■ What this task involves
Return, from the lines below, each one that includes the word "pattern".

■ Given data
Segment Open

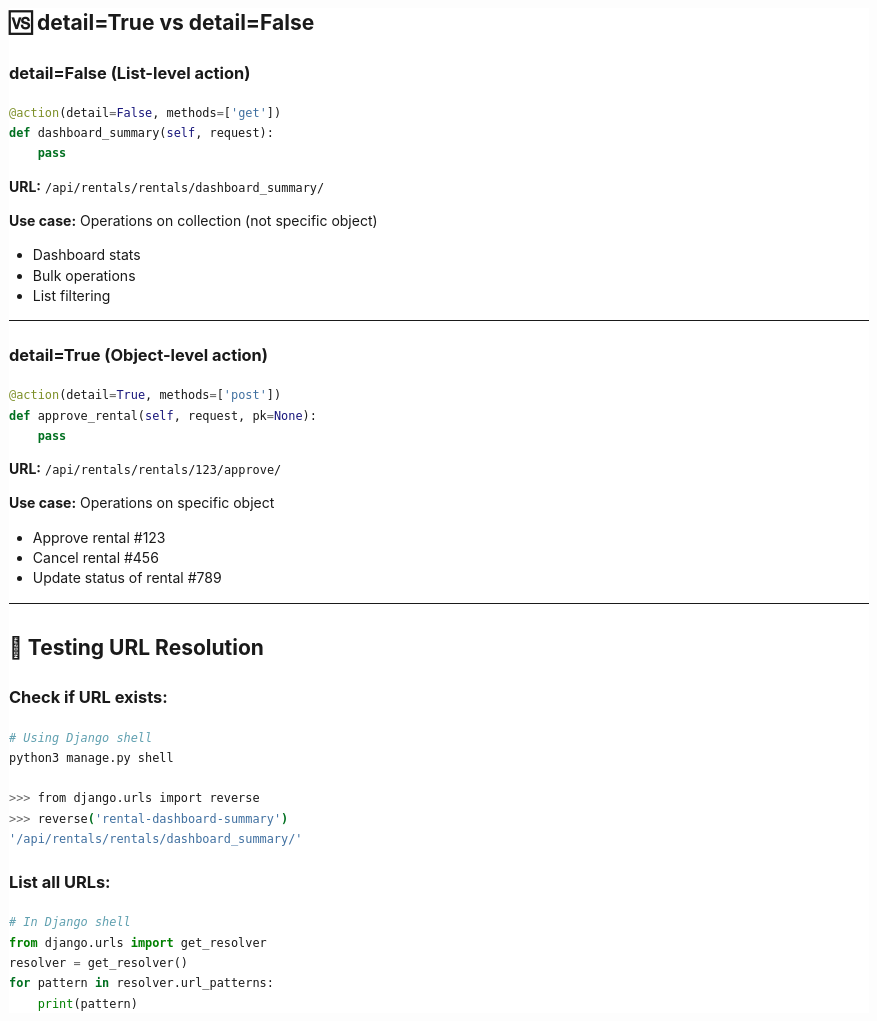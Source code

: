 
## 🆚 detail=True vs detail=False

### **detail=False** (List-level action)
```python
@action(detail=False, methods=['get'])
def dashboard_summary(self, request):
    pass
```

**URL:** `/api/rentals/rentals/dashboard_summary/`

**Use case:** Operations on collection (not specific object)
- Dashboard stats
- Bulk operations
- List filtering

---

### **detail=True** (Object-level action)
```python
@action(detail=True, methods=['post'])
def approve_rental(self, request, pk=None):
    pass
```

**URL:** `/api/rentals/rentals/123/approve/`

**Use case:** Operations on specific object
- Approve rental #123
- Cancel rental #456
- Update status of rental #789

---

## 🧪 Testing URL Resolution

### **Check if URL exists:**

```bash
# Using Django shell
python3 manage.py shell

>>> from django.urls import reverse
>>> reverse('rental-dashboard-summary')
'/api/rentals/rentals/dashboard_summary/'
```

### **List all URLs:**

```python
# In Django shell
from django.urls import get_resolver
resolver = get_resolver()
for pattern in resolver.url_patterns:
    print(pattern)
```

Segment Closed

■ Result of this exercise
for pattern in resolver.url_patterns:
    print(pattern)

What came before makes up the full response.